Illustratorで描いたザクII、ついに完成版を公開

Adobe Illustratorで制作した、ヒートホークを構えた赤いザクIIの完成版イラスト。以前公開した制作途中版をさらにブラッシュアップし、ディテールや陰影を強化した最終形

トップでご覧いただいたザクII完成版は、Adobe Illustratorを使って長時間かけて仕上げた最終形です。今回は、その完成版に至る前段階である制作途中版をご紹介します。完成版と見比べることで、どのように描き込みや調整が進化したのかがより明確になります。

制作途中版の状態

赤いザクのアクションポーズ。左右の写真とイラストレーターのイラスト2カットを白背景で並べた画像
制作途中のザクIIイラスト

この段階では大まかな形状やポーズは固まっていましたが、細部の描き込みや陰影の整理、金属感の表現はまだ不十分でした。モノアイや動力パイプのディテールも仮の状態で、装甲の光沢感や立体感は完成版に比べて控えめです。また、光源の方向が統一されておらず、部分的に陰影が甘い箇所もありました。

制作背景とツールの活用

このイラストは、もともと写真をベースにIllustratorで実物に近い仕上がりを目指したものです。制作途中版の段階では、パスツールで基本形状を正確に描き起こし、各パーツをレイヤーで管理していました。これにより、後の工程で個別の修正や色変更がスムーズに行えるように構造を整えています。また、装甲のエッジやパネルラインはペンツールで描き込み、精度を高めるためにスナップ機能も活用しました。

完成版へのブラッシュアップポイント

完成版では、この途中版を土台として以下の改良を行いました。

  • 光源を統一し、陰影の境界をシャープに修正
  • モノアイや装甲のディテールを精密化
  • 装甲の金属感をグラデーションメッシュと透明度調整で強化
  • 彩度・明度を調整して画面映えを向上

特にグラデーションメッシュの設定は時間がかかる工程でした。影の入り方やハイライトの位置を何度も試行し、実物の金属表面に近い質感を再現しています。

制作で苦労した点

一番の課題は、リアルさと見やすさのバランスです。細かすぎる描写は情報量が多くなりすぎるため、一部のモールドやラインは省略しつつ、重要な部分はむしろ強調しました。

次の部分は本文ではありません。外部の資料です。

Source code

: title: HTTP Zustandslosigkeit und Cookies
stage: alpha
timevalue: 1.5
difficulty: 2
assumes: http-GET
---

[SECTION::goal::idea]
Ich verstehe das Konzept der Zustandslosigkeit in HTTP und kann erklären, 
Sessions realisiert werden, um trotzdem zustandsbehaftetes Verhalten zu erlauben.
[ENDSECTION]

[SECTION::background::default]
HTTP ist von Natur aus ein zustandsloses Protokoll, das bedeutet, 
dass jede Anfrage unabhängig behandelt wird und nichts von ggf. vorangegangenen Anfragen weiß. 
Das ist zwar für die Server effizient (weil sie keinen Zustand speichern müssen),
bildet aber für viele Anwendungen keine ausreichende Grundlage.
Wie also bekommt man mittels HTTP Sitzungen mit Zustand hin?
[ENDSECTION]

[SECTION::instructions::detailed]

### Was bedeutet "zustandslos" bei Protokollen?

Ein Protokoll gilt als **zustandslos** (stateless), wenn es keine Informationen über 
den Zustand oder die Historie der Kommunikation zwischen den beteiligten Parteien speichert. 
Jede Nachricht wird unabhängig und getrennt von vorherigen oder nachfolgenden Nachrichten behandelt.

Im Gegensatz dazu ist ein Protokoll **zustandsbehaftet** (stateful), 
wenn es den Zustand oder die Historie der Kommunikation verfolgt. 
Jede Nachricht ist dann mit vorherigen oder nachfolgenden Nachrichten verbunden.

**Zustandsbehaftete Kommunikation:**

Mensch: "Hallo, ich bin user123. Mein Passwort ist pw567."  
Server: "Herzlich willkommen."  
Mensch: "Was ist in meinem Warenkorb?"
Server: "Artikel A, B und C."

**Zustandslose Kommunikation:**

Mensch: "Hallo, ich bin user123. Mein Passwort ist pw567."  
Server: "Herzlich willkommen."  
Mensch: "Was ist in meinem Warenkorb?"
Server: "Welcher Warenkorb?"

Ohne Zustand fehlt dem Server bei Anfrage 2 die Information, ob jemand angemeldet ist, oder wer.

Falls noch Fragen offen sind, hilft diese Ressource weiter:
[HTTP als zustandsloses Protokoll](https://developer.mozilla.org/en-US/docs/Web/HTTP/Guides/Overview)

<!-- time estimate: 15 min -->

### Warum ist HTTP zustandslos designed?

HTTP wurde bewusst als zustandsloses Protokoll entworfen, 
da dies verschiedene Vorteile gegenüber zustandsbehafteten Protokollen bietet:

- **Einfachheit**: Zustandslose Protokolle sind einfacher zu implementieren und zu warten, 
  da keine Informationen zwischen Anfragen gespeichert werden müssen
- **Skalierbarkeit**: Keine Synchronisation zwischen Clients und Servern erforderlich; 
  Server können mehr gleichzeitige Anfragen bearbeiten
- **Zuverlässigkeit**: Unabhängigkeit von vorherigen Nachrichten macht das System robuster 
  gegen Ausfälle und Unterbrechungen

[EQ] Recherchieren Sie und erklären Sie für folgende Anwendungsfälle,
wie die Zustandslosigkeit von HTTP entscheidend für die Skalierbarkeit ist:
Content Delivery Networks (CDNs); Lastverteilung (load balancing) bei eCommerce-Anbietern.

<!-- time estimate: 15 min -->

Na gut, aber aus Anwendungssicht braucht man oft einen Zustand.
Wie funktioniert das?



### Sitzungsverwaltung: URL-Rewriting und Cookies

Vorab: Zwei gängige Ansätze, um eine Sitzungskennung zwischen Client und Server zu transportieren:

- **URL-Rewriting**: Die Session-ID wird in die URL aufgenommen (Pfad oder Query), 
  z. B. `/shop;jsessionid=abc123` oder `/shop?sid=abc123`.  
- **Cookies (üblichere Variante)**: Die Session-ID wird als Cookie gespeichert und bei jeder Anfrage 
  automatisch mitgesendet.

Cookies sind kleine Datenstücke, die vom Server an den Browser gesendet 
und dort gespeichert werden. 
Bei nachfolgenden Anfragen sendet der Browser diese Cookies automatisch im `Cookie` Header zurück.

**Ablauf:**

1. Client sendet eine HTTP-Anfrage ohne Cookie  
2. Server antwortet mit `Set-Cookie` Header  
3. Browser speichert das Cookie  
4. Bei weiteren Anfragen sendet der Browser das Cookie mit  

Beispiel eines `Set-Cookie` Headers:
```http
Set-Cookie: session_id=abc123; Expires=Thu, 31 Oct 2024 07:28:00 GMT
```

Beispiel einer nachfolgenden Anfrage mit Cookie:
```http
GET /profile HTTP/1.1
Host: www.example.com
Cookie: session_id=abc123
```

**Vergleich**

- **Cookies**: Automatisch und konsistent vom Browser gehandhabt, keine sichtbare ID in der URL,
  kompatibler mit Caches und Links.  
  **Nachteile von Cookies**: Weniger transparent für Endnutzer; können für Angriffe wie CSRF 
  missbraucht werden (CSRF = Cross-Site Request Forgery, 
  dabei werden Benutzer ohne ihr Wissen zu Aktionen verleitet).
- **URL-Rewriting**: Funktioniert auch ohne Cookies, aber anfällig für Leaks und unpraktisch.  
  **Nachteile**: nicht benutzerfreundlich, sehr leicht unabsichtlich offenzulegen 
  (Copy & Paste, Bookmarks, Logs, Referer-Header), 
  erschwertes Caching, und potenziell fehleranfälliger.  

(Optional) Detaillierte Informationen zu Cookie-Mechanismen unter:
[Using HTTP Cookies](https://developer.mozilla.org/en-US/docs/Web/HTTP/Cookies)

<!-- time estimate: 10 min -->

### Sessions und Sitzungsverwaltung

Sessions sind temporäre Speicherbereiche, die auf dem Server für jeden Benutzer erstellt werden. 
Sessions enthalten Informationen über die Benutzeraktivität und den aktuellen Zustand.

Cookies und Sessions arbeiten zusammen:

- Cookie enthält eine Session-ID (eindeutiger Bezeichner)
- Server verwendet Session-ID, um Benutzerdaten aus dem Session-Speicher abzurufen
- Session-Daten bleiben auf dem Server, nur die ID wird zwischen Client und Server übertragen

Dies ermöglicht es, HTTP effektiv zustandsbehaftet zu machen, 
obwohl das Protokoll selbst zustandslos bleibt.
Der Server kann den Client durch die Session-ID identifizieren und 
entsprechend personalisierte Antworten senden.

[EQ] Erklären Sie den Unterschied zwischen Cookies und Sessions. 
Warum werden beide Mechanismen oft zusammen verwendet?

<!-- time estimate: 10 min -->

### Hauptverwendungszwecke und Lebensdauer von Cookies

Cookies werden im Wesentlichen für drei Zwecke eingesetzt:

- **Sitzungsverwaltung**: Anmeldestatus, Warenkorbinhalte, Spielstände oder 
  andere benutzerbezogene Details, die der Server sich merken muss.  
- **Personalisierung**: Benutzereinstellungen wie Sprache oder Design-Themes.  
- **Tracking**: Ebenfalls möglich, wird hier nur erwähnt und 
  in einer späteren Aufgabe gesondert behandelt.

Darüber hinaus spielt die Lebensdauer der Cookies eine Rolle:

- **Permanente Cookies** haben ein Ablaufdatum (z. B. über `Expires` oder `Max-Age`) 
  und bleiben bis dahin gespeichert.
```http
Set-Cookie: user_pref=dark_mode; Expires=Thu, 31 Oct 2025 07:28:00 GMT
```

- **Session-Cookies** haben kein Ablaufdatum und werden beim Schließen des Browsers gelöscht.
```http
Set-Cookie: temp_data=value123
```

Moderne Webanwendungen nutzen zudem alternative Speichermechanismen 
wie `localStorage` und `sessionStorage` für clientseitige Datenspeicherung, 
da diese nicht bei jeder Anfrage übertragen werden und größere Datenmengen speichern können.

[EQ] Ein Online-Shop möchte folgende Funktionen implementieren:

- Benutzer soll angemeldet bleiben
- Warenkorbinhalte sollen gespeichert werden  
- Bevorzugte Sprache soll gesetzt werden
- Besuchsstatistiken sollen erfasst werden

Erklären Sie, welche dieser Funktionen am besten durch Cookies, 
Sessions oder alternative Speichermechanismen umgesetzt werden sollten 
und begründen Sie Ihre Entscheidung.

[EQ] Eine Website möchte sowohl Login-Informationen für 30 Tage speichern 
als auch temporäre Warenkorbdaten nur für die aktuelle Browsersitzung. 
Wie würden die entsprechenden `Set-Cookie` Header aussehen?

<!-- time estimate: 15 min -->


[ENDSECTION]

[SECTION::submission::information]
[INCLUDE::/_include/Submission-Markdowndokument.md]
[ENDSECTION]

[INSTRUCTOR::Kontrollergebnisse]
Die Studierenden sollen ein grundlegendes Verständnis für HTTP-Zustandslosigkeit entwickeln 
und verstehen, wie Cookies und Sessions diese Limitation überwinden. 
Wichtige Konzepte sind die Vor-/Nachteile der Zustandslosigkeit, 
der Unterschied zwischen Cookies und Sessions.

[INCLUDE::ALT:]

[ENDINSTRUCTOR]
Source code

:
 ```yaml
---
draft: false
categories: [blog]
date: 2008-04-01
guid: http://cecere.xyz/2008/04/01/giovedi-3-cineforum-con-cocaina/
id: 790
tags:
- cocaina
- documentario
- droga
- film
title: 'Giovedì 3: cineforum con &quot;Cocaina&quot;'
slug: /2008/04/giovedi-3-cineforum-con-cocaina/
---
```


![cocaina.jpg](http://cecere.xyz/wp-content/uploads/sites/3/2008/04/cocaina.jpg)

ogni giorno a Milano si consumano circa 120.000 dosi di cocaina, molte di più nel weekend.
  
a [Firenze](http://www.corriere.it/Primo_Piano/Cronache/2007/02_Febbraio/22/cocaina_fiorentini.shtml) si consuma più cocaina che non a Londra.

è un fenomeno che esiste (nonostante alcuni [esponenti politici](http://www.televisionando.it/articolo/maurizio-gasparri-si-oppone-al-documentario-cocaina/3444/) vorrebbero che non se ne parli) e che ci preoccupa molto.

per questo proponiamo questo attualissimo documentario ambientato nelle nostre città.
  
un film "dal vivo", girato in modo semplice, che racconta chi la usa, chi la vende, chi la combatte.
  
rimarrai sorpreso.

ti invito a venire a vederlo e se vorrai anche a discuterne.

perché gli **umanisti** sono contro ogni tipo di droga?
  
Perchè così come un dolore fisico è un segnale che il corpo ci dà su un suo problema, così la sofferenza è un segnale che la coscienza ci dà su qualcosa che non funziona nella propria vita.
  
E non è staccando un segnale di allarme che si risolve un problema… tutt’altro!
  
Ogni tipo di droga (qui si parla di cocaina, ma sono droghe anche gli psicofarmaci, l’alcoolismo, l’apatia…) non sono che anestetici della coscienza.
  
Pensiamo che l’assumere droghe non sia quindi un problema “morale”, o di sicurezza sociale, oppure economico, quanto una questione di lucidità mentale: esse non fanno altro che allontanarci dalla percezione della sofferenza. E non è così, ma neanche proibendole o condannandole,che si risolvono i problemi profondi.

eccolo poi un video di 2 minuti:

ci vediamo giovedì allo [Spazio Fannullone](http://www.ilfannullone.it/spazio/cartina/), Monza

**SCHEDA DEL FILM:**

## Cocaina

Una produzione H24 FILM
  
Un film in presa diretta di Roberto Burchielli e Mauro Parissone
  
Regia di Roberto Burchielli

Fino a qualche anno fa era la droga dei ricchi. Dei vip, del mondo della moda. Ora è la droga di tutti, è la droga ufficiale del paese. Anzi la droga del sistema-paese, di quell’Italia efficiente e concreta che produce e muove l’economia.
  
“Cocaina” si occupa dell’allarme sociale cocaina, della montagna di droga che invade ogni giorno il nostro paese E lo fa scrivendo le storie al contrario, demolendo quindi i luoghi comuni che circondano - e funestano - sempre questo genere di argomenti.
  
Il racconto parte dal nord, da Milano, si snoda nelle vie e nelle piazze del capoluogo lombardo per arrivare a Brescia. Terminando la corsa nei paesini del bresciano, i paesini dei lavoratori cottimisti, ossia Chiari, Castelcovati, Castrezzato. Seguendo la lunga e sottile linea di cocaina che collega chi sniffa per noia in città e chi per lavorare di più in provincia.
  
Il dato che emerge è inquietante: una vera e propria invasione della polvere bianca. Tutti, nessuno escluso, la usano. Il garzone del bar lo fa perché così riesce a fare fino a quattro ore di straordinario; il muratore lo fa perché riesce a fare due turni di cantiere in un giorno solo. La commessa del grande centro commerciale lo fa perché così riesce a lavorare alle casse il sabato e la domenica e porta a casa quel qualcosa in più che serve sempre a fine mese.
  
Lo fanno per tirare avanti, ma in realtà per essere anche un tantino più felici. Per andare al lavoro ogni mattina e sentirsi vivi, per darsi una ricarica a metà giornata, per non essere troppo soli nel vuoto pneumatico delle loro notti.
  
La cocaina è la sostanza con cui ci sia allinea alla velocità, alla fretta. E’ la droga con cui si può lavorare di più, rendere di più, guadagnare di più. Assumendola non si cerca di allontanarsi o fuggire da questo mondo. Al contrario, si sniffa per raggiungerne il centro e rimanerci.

また、色調整では公式設定色を基準にしながら、モニター表示での発色を考慮して微調整を繰り返しました。

まとめ

こうして途中版から完成版へと進化させる過程で、Illustratorのベクターデータの強みを最大限に活かすことができました。途中版の段階から完成版までの違いを見比べることで、仕上げ工程の重要性や細部調整の積み重ねによる完成度の向上を感じていただけるはずです。今後もこうしたBefore / After形式で制作過程を発信し、制作の魅力をより多くの方に伝えていきたいと思います。